> MATERIAL TO PROCESS
#####

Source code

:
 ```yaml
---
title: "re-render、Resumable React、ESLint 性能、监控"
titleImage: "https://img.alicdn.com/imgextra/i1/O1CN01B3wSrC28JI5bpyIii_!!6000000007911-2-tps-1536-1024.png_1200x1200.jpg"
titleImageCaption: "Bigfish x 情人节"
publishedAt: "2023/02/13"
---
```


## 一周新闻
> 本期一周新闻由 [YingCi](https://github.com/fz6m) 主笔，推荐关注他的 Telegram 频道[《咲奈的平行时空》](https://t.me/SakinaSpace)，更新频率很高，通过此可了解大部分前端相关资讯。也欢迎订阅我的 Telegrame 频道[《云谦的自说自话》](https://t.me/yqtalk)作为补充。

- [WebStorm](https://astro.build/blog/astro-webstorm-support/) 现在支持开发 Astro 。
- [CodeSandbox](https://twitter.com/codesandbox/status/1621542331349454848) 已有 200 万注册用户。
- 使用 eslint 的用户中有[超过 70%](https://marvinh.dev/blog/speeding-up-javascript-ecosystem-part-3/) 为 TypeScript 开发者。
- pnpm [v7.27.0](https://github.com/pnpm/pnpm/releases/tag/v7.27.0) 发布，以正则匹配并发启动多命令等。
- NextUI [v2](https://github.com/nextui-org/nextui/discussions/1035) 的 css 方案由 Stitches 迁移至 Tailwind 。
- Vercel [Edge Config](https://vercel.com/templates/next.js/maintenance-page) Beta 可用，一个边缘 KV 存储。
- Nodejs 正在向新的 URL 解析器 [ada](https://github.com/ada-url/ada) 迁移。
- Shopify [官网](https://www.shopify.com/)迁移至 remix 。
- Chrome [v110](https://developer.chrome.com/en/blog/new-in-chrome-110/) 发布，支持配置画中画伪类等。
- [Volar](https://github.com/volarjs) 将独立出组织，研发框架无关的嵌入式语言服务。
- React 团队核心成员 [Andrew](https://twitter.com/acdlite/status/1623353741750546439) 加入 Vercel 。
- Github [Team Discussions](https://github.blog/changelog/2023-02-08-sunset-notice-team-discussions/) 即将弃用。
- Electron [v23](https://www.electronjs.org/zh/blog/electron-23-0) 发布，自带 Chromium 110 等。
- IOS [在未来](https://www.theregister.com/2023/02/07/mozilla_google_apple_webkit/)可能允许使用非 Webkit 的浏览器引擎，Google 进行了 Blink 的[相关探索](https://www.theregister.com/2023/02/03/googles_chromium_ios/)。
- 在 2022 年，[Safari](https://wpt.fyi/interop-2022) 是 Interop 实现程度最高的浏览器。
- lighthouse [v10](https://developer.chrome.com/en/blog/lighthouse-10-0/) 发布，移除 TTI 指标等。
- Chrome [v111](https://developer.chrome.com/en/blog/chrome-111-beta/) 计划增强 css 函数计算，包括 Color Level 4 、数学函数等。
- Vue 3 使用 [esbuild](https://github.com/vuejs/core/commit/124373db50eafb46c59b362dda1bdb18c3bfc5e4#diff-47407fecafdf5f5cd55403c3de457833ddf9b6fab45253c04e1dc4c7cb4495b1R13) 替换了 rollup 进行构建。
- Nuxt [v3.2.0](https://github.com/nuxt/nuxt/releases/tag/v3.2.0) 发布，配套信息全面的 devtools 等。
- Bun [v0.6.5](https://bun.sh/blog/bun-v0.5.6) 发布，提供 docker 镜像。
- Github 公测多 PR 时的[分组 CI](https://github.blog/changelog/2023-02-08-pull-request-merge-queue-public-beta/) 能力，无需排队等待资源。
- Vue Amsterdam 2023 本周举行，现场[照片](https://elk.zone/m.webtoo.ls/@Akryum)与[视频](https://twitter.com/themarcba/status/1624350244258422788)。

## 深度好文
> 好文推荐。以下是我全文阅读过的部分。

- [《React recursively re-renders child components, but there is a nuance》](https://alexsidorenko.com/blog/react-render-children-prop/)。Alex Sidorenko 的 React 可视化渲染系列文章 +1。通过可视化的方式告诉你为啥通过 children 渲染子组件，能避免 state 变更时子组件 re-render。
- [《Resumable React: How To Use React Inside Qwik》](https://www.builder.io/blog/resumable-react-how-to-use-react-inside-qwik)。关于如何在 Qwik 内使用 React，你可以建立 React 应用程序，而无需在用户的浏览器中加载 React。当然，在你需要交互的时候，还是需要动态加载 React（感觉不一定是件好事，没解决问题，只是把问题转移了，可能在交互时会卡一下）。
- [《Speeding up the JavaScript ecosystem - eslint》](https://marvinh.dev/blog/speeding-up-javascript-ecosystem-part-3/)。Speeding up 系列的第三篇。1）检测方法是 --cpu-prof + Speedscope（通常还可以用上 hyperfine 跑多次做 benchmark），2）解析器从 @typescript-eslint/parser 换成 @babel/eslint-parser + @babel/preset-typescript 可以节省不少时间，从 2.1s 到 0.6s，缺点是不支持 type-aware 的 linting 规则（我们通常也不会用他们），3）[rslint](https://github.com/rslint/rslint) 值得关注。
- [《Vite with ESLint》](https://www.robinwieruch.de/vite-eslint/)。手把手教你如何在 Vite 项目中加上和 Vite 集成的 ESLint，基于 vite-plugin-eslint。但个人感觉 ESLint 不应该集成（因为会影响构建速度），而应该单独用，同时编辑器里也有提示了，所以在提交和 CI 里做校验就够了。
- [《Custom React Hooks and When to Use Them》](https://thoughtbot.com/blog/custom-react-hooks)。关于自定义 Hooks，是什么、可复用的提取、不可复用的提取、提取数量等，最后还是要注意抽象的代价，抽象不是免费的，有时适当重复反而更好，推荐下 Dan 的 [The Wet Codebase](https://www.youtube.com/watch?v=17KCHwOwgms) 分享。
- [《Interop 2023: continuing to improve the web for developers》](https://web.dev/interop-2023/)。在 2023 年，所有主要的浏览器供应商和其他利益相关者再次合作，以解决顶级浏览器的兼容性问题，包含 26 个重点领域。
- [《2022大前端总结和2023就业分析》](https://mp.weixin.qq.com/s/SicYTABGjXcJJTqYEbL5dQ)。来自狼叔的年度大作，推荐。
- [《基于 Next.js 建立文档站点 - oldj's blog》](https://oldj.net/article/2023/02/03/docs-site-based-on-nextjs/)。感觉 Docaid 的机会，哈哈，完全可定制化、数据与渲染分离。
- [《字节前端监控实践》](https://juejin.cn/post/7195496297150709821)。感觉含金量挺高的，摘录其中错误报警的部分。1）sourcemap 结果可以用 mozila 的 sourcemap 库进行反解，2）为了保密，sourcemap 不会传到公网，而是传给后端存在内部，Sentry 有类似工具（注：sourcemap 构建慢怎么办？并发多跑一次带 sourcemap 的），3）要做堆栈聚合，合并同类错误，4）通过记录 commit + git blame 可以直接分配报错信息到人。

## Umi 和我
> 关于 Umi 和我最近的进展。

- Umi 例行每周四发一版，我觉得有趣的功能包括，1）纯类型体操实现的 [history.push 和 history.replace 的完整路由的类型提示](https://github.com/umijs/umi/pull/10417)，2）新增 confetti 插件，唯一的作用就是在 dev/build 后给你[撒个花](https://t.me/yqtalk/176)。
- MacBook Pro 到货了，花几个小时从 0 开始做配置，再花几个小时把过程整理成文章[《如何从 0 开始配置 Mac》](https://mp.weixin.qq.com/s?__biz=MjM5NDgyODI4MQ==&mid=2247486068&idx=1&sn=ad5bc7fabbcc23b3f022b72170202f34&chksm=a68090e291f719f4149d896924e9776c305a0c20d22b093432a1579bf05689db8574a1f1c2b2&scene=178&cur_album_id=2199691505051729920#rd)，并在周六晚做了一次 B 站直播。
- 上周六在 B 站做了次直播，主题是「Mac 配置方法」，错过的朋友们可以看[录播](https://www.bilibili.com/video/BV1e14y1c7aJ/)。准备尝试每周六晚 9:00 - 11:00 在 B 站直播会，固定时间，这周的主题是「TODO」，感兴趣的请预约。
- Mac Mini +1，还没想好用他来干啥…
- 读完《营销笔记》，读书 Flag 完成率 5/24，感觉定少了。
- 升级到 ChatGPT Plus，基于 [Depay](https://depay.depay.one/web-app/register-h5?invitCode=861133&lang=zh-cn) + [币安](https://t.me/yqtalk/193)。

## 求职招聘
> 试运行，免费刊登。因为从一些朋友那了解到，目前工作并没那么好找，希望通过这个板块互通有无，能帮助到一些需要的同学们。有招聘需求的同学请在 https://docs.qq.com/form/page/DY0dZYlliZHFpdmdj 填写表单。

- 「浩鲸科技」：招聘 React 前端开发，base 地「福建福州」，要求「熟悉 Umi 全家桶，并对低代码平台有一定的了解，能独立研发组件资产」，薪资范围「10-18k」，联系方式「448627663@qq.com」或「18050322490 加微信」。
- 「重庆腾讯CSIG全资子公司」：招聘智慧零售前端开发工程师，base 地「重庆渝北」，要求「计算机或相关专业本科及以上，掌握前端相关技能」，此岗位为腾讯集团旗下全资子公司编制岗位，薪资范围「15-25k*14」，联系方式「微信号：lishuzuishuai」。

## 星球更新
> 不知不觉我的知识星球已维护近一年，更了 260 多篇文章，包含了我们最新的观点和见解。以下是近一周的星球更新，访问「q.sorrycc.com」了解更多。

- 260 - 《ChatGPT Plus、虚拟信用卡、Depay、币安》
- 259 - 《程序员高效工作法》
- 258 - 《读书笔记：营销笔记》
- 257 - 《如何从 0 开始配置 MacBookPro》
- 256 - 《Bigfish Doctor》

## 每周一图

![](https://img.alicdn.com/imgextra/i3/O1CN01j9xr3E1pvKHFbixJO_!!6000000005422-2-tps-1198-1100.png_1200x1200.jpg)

#####

> REQUIRED WORK
Reproduce exactly the first line of the listing and every line after it, through the one containing "已有 200 万注册用户。". Nothing else belongs in the output.

> TASK OUTPUT
Source code

:
 ```yaml
---
title: "re-render、Resumable React、ESLint 性能、监控"
titleImage: "https://img.alicdn.com/imgextra/i1/O1CN01B3wSrC28JI5bpyIii_!!6000000007911-2-tps-1536-1024.png_1200x1200.jpg"
titleImageCaption: "Bigfish x 情人节"
publishedAt: "2023/02/13"
---
```


## 一周新闻
> 本期一周新闻由 [YingCi](https://github.com/fz6m) 主笔，推荐关注他的 Telegram 频道[《咲奈的平行时空》](https://t.me/SakinaSpace)，更新频率很高，通过此可了解大部分前端相关资讯。也欢迎订阅我的 Telegrame 频道[《云谦的自说自话》](https://t.me/yqtalk)作为补充。

- [WebStorm](https://astro.build/blog/astro-webstorm-support/) 现在支持开发 Astro 。
- [CodeSandbox](https://twitter.com/codesandbox/status/1621542331349454848) 已有 200 万注册用户。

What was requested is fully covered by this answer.